One issue that could eventually drive third-party sellers away from Amazon is the fact that Amazon often sells the same products. Third-party sellers not only have to pay large fees to sell on Amazon, they also have to compete directly with Amazon on price. That makes turning a profit by selling on Amazon even more difficult. Alibaba doesn't actually sell anything, so this conflict of interest doesn't exist on its sites.
There is one thing that Amazon offers that Alibaba does not, and that is an extremely efficient network of warehouses. Amazon offers fulfillment services to its third-party sellers -- merchants ship their items to Amazon, and after they sell Amazon fulfills the orders. This also allows third-party merchants to make their products Prime-eligible, which gives Amazon Prime members free two-day shipping. Due to the efficiency of Amazon's operation, this could result in cost savings for the third-party seller.
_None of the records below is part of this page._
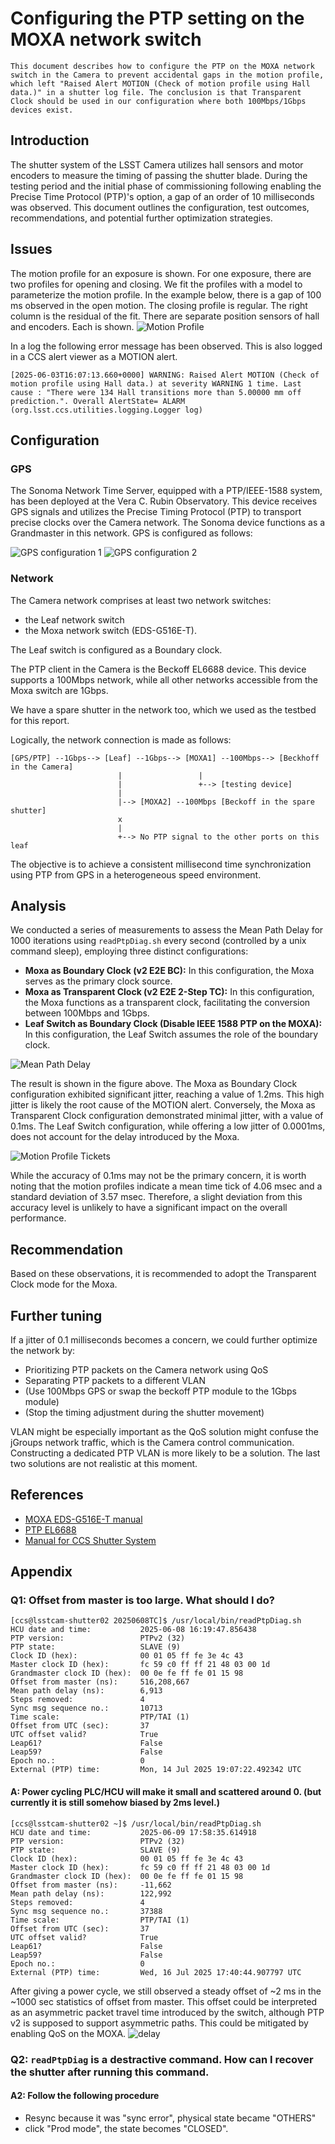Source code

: # Configuring the PTP setting on the MOXA network switch

```{abstract}
This document describes how to configure the PTP on the MOXA network switch in the Camera to prevent accidental gaps in the motion profile, which left "Raised Alert MOTION (Check of motion profile using Hall data.)" in a shutter log file. The conclusion is that Transparent Clock should be used in our configuration where both 100Mbps/1Gbps devices exist.
```

## Introduction
The shutter system of the LSST Camera utilizes hall sensors and motor encoders to measure the timing of passing the shutter blade. During the testing period and the initial phase of commissioning following enabling the Precise Time Protocol (PTP)'s option, a gap of an order of 10 milliseconds was observed. This document outlines the configuration, test outcomes, recommendations, and potential further optimization strategies. 

## Issues
The motion profile for an exposure is shown. For one exposure, there are two profiles for opening and closing. We fit the profiles with a model to parameterize the motion profile. In the example below, there is a gap of 100 ms observed in the open motion. The closing profile is regular. The right column is the residual of the fit.  There are separate position sensors of hall and encoders. Each is shown.
![Motion Profile](figs/MC_O_20250603_000104.png)

In a log the following error message has been observed. This is also logged in a CCS alert viewer as a MOTION alert. 
```
[2025-06-03T16:07:13.660+0000] WARNING: Raised Alert MOTION (Check of motion profile using Hall data.) at severity WARNING 1 time. Last cause : "There were 134 Hall transitions more than 5.00000 mm off prediction.". Overall AlertState= ALARM (org.lsst.ccs.utilities.logging.Logger log)
```

## Configuration
### GPS
The Sonoma Network Time Server, equipped with a PTP/IEEE-1588 system, has been deployed at the Vera C. Rubin Observatory. This device receives GPS signals and utilizes the Precise Timing Protocol (PTP) to transport precise clocks over the Camera network. The Sonoma device functions as a Grandmaster in this network. GPS is configured as follows:

![GPS configuration 1](figs/gps1.png) ![GPS configuration 2](figs/gps2.png)

### Network 
The Camera network comprises at least two network switches:
- the Leaf network switch
- the Moxa network switch (EDS-G516E-T).

The Leaf switch is configured as a Boundary clock.

The PTP client in the Camera is the Beckoff EL6688 device. This device supports a 100Mbps network, while all other networks accessible from the Moxa switch are 1Gbps.

We have a spare shutter in the network too, which we used as the testbed for this report.

Logically, the network connection is made as follows:
```
[GPS/PTP] --1Gbps--> [Leaf] --1Gbps--> [MOXA1] --100Mbps--> [Beckhoff in the Camera]
                        |                 |
                        |                 +--> [testing device]
                        |                 
                        |--> [MOXA2] --100Mbps [Beckoff in the spare shutter]
                        x
                        |
                        +--> No PTP signal to the other ports on this leaf
```

The objective is to achieve a consistent millisecond time synchronization using PTP from GPS in a heterogeneous speed environment. 

## Analysis

We conducted a series of measurements to assess the Mean Path Delay for 1000 iterations using `readPtpDiag.sh` every second (controlled by a unix command sleep), employing three distinct configurations:

- **Moxa as Boundary Clock (v2 E2E BC):** In this configuration, the Moxa serves as the primary clock source.
- **Moxa as Transparent Clock (v2 E2E 2-Step TC):** In this configuration, the Moxa functions as a transparent clock, facilitating the conversion between 100Mbps and 1Gbps.
- **Leaf Switch as Boundary Clock (Disable IEEE 1588 PTP on the MOXA):** In this configuration, the Leaf Switch assumes the role of the boundary clock.

![Mean Path Delay](figs/meanpathdelay.png)

The result is shown in the figure above. The Moxa as Boundary Clock configuration exhibited significant jitter, reaching a value of 1.2ms. This high jitter is likely the root cause of the MOTION alert. Conversely, the Moxa as Transparent Clock configuration demonstrated minimal jitter, with a value of 0.1ms. The Leaf Switch configuration, while offering a low jitter of 0.0001ms, does not account for the delay introduced by the Moxa.

![Motion Profile Tickets](figs/motionprofileticks.png)

While the accuracy of 0.1ms may not be the primary concern, it is worth noting that the motion profiles indicate a mean time tick of 4.06 msec and a standard deviation of 3.57 msec. Therefore, a slight deviation from this accuracy level is unlikely to have a significant impact on the overall performance.

## Recommendation
Based on these observations, it is recommended to adopt the Transparent Clock mode for the Moxa. 

## Further tuning
If a jitter of 0.1 milliseconds becomes a concern, we could further optimize the network by:
- Prioritizing PTP packets on the Camera network using QoS
- Separating PTP packets to a different VLAN
- (Use 100Mbps GPS or swap the beckoff PTP module to the 1Gbps module)
- (Stop the timing adjustment during the shutter movement)
  
VLAN might be especially important as the QoS solution might confuse the jGroups network traffic, which is the Camera control communication. Constructing a dedicated PTP VLAN is more likely to be a solution. The last two solutions are not realistic at this moment.

## References
- [MOXA EDS-G516E-T manual](https://cdn-cms-frontdoor-dfc8ebanh6bkb3hs.a02.azurefd.net/getmedia/e3be8aa7-8a55-48e9-856d-ad9404200344/moxa-managed-ethernet-switch-ui-2.0-fw-5.x-user-manual-v2.7.pdf)
- [PTP EL6688](https://download.beckhoff.com/download/document/io/ethercat-terminals/el6688_en.pdf)
- [Manual for CCS Shutter System](https://docs.google.com/document/d/1k-oAwnY8rhwuz5pN1PkQU-riK-ZKio4tmEnwgZLlOFM/edit?tab=t.0#heading=h.t2ammhkqrplq)

## Appendix
### Q1: Offset from master is too large. What should I do?

```
[ccs@lsstcam-shutter02 20250608TC]$ /usr/local/bin/readPtpDiag.sh
HCU date and time:           2025-06-08 16:19:47.856438
PTP version:                 PTPv2 (32)
PTP state:                   SLAVE (9)
Clock ID (hex):              00 01 05 ff fe 3e 4c 43
Master clock ID (hex):       fc 59 c0 ff ff 21 48 03 00 1d
Grandmaster clock ID (hex):  00 0e fe ff fe 01 15 98
Offset from master (ns):     516,208,667
Mean path delay (ns):        6,913
Steps removed:               4
Sync msg sequence no.:       10713
Time scale:                  PTP/TAI (1)
Offset from UTC (sec):       37
UTC offset valid?            True
Leap61?                      False
Leap59?                      False
Epoch no.:                   0
External (PTP) time:         Mon, 14 Jul 2025 19:07:22.492342 UTC
```

#### A: Power cycling PLC/HCU will make it small and scattered around 0. (but currently it is still somehow biased by 2ms level.)
```
[ccs@lsstcam-shutter02 ~]$ /usr/local/bin/readPtpDiag.sh 
HCU date and time:           2025-06-09 17:58:35.614918
PTP version:                 PTPv2 (32)
PTP state:                   SLAVE (9)
Clock ID (hex):              00 01 05 ff fe 3e 4c 43
Master clock ID (hex):       fc 59 c0 ff ff 21 48 03 00 1d
Grandmaster clock ID (hex):  00 0e fe ff fe 01 15 98
Offset from master (ns):     -11,662
Mean path delay (ns):        122,992
Steps removed:               4
Sync msg sequence no.:       37388
Time scale:                  PTP/TAI (1)
Offset from UTC (sec):       37
UTC offset valid?            True
Leap61?                      False
Leap59?                      False
Epoch no.:                   0
External (PTP) time:         Wed, 16 Jul 2025 17:40:44.907797 UTC
```

After giving a power cycle, we still observed a steady offset of ~2 ms in the ~1000 sec statistics of offset from master. This offset could be interpreted as an asymmetric packet travel time introduced by the switch, although PTP v2 is supposed to support asymmetric paths. This could be mitigated by enabling QoS on the MOXA. 
![delay](figs/delay.png)

### Q2: `readPtpDiag` is a destractive command. How can I recover the shutter after running this command.

#### A2: Follow the following procedure
- Resync because it was "sync error", physical state became "OTHERS"
- click "Prod mode", the state becomes "CLOSED".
This does give Amazon an important advantage, but if Alibaba launches a site selling a broader selection of goods than 11Main with a similar fee structure, the difference in costs for sellers may be enough to negate any advantage of Amazon. Amazon may need to lower its fees, and that would eliminate an important source of profit.
The bottom line
At this point, Alibaba remains a hypothetical threat. But there's no doubt that the company is eyeing the U.S. market, and 11Main is the first step. Amazon has been able to charge high fees to sellers because very few e-commerce sites have so much traffic. I suspect that as competition increases, from Alibaba and potentially others, Amazon will not be able to sustain these double-digit commissions. The fact that Amazon competes directly with its own third-party merchants may be enough to drive sellers to alternatives, and that certainly won't help Amazon's bottom line.